Greek workers strike over austerity, bailout reform

DW — Getting around Greece proved a challenge on Wednesday as a nationwide labour strike gripped the country.

Public transportation was disrupted; some flights cancelled and ferries were left in their docks.

Led by both the private and public sector unions, workers protested ongoing austerity measures as well as looming new cuts expected this summer.

Striking workers, pensioners and students were expected to march through central Athens around noon local time.

“The government, which implements the same policies that have destroyed the people and the economy, is loading the back of workers and pensioners with new unbearable measures,” GSEE union said in a statement.

Successive governments since 2010, including that of current Prime Minister Alexis Tsipras, have been forced to impose onerous austerity measures. They have slashed pensions, welfare provision, reduced the number of public sector workers – which in Greece includes doctors nurses and teachers and hiked taxes.

Prime Minister Tsipras signed-up the country for the latest international bailout in 2015, despite strong public opposition.
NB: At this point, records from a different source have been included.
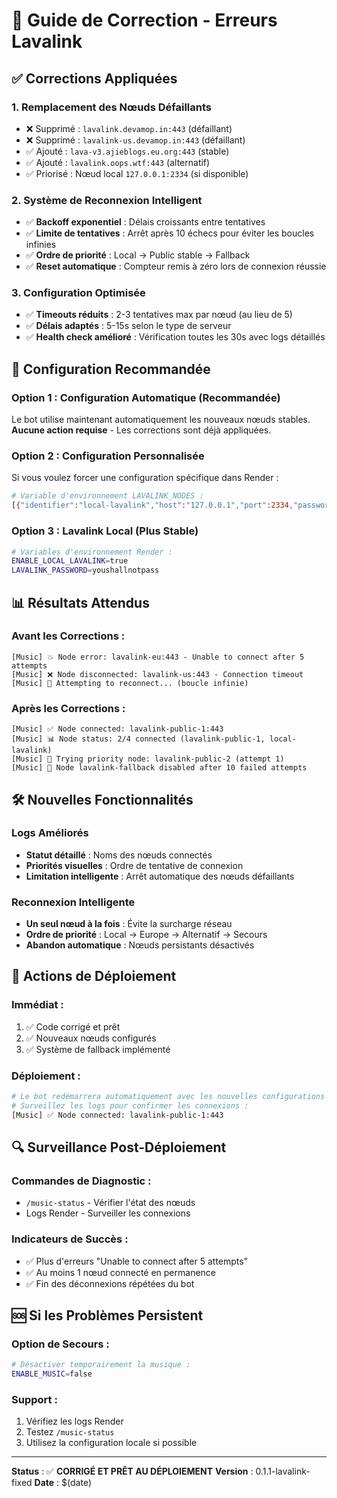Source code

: # 🎵 Guide de Correction - Erreurs Lavalink

## ✅ **Corrections Appliquées**

### 1. **Remplacement des Nœuds Défaillants**
- ❌ Supprimé : `lavalink.devamop.in:443` (défaillant)
- ❌ Supprimé : `lavalink-us.devamop.in:443` (défaillant)
- ✅ Ajouté : `lava-v3.ajieblogs.eu.org:443` (stable)
- ✅ Ajouté : `lavalink.oops.wtf:443` (alternatif)
- ✅ Priorisé : Nœud local `127.0.0.1:2334` (si disponible)

### 2. **Système de Reconnexion Intelligent**
- ✅ **Backoff exponentiel** : Délais croissants entre tentatives
- ✅ **Limite de tentatives** : Arrêt après 10 échecs pour éviter les boucles infinies
- ✅ **Ordre de priorité** : Local → Public stable → Fallback
- ✅ **Reset automatique** : Compteur remis à zéro lors de connexion réussie

### 3. **Configuration Optimisée**
- ✅ **Timeouts réduits** : 2-3 tentatives max par nœud (au lieu de 5)
- ✅ **Délais adaptés** : 5-15s selon le type de serveur
- ✅ **Health check amélioré** : Vérification toutes les 30s avec logs détaillés

## 🚀 **Configuration Recommandée**

### **Option 1 : Configuration Automatique (Recommandée)**
Le bot utilise maintenant automatiquement les nouveaux nœuds stables.
**Aucune action requise** - Les corrections sont déjà appliquées.

### **Option 2 : Configuration Personnalisée**
Si vous voulez forcer une configuration spécifique dans Render :

```bash
# Variable d'environnement LAVALINK_NODES :
[{"identifier":"local-lavalink","host":"127.0.0.1","port":2334,"password":"youshallnotpass","secure":false,"retryAmount":2,"retryDelay":5000}]
```

### **Option 3 : Lavalink Local (Plus Stable)**
```bash
# Variables d'environnement Render :
ENABLE_LOCAL_LAVALINK=true
LAVALINK_PASSWORD=youshallnotpass
```

## 📊 **Résultats Attendus**

### **Avant les Corrections** :
```
[Music] 💥 Node error: lavalink-eu:443 - Unable to connect after 5 attempts
[Music] ❌ Node disconnected: lavalink-us:443 - Connection timeout
[Music] 🔄 Attempting to reconnect... (boucle infinie)
```

### **Après les Corrections** :
```
[Music] ✅ Node connected: lavalink-public-1:443
[Music] 📊 Node status: 2/4 connected (lavalink-public-1, local-lavalink)
[Music] 🔄 Trying priority node: lavalink-public-2 (attempt 1)
[Music] 🚫 Node lavalink-fallback disabled after 10 failed attempts
```

## 🛠️ **Nouvelles Fonctionnalités**

### **Logs Améliorés**
- **Statut détaillé** : Noms des nœuds connectés
- **Priorités visuelles** : Ordre de tentative de connexion
- **Limitation intelligente** : Arrêt automatique des nœuds défaillants

### **Reconnexion Intelligente**
- **Un seul nœud à la fois** : Évite la surcharge réseau
- **Ordre de priorité** : Local → Europe → Alternatif → Secours
- **Abandon automatique** : Nœuds persistants désactivés

## 🎯 **Actions de Déploiement**

### **Immédiat** :
1. ✅ Code corrigé et prêt
2. ✅ Nouveaux nœuds configurés
3. ✅ Système de fallback implémenté

### **Déploiement** :
```bash
# Le bot redémarrera automatiquement avec les nouvelles configurations
# Surveillez les logs pour confirmer les connexions :
[Music] ✅ Node connected: lavalink-public-1:443
```

## 🔍 **Surveillance Post-Déploiement**

### **Commandes de Diagnostic** :
- `/music-status` - Vérifier l'état des nœuds
- Logs Render - Surveiller les connexions

### **Indicateurs de Succès** :
- ✅ Plus d'erreurs "Unable to connect after 5 attempts"
- ✅ Au moins 1 nœud connecté en permanence
- ✅ Fin des déconnexions répétées du bot

## 🆘 **Si les Problèmes Persistent**

### **Option de Secours** :
```bash
# Désactiver temporairement la musique :
ENABLE_MUSIC=false
```

### **Support** :
1. Vérifiez les logs Render
2. Testez `/music-status`
3. Utilisez la configuration locale si possible

---

**Status** : ✅ **CORRIGÉ ET PRÊT AU DÉPLOIEMENT**
**Version** : 0.1.1-lavalink-fixed
**Date** : $(date)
The bailout programme is supposed to come to an end in August.

The current government gave in to lenders’ demands for extending pension cuts and tax hikes in 2019 and 2020, measures that were approved by an overwhelming majority in the Greek parliament. However, the government has promised to reinstate collective bargaining, a right enshrined in European labour law, and increase the minimum wage in the post-bailout period, subject to approval by the lenders.

Despite an economic rebound in 2017 a broad segment of the public remains angry and has vowed more protests are coming.

“For workers, pensioners and the unemployed, the end of the bailout in August 2018 is not an automated process which will bring prosperity, but the beginning of new struggles,” according to a statement put out by the dockworkers’ union, which also joined the walkout.